→ Input data

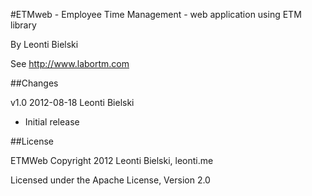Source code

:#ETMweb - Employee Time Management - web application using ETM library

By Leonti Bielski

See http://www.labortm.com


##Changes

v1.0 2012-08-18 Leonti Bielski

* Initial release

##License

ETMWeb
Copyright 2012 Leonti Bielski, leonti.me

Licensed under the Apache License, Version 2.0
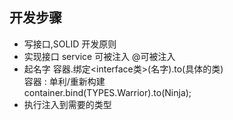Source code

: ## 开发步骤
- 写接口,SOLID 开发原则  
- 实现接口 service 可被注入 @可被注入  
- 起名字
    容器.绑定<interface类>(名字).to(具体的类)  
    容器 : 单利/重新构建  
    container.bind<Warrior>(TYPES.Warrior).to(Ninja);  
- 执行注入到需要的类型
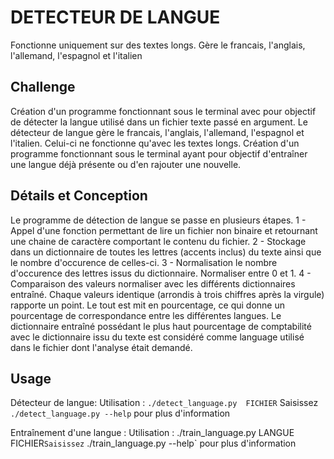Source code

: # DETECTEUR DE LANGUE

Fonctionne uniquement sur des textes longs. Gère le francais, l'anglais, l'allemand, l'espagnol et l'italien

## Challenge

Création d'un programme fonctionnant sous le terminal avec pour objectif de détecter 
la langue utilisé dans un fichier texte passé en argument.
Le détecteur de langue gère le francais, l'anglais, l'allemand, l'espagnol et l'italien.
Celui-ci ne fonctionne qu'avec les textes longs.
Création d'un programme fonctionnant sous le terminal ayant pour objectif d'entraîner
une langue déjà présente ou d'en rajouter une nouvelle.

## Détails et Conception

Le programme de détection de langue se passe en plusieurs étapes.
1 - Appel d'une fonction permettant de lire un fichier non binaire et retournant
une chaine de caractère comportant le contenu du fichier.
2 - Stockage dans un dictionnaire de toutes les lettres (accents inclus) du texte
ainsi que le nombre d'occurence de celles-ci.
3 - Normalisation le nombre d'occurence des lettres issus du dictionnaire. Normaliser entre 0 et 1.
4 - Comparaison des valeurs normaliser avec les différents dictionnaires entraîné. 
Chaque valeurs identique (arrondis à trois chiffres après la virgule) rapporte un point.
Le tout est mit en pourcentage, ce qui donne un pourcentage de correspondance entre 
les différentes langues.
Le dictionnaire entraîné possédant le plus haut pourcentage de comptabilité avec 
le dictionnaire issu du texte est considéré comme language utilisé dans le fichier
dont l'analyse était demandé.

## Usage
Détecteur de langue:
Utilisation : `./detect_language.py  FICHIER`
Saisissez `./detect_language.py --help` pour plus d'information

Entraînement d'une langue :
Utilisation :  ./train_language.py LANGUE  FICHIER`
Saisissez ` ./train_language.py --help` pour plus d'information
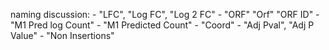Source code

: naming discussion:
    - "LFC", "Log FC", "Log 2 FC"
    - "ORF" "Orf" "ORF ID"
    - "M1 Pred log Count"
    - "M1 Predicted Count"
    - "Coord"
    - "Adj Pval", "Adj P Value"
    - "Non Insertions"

→ Exercise brief
Print the entries above word for word, without pictures.

→ Answer section
Source code

:#ETMweb - Employee Time Management - web application using ETM library

By Leonti Bielski

See http://www.labortm.com


##Changes

v1.0 2012-08-18 Leonti Bielski

* Initial release

##License

ETMWeb
Copyright 2012 Leonti Bielski, leonti.me

Licensed under the Apache License, Version 2.0
Source code

: ## 开发步骤
- 写接口,SOLID 开发原则  
- 实现接口 service 可被注入 @可被注入  
- 起名字
    容器.绑定<interface类>(名字).to(具体的类)  
    容器 : 单利/重新构建  
    container.bind<Warrior>(TYPES.Warrior).to(Ninja);  
- 执行注入到需要的类型
Source code

: # DETECTEUR DE LANGUE

Fonctionne uniquement sur des textes longs. Gère le francais, l'anglais, l'allemand, l'espagnol et l'italien

## Challenge

Création d'un programme fonctionnant sous le terminal avec pour objectif de détecter 
la langue utilisé dans un fichier texte passé en argument.
Le détecteur de langue gère le francais, l'anglais, l'allemand, l'espagnol et l'italien.
Celui-ci ne fonctionne qu'avec les textes longs.
Création d'un programme fonctionnant sous le terminal ayant pour objectif d'entraîner
une langue déjà présente ou d'en rajouter une nouvelle.

## Détails et Conception

Le programme de détection de langue se passe en plusieurs étapes.
1 - Appel d'une fonction permettant de lire un fichier non binaire et retournant
une chaine de caractère comportant le contenu du fichier.
2 - Stockage dans un dictionnaire de toutes les lettres (accents inclus) du texte
ainsi que le nombre d'occurence de celles-ci.
3 - Normalisation le nombre d'occurence des lettres issus du dictionnaire. Normaliser entre 0 et 1.
4 - Comparaison des valeurs normaliser avec les différents dictionnaires entraîné. 
Chaque valeurs identique (arrondis à trois chiffres après la virgule) rapporte un point.
Le tout est mit en pourcentage, ce qui donne un pourcentage de correspondance entre 
les différentes langues.
Le dictionnaire entraîné possédant le plus haut pourcentage de comptabilité avec 
le dictionnaire issu du texte est considéré comme language utilisé dans le fichier
dont l'analyse était demandé.

## Usage
Détecteur de langue:
Utilisation : `./detect_language.py  FICHIER`
Saisissez `./detect_language.py --help` pour plus d'information

Entraînement d'une langue :
Utilisation :  ./train_language.py LANGUE  FICHIER`
Saisissez ` ./train_language.py --help` pour plus d'information
Source code

: naming discussion:
    - "LFC", "Log FC", "Log 2 FC"
    - "ORF" "Orf" "ORF ID"
    - "M1 Pred log Count"
    - "M1 Predicted Count"
    - "Coord"
    - "Adj Pval", "Adj P Value"
    - "Non Insertions"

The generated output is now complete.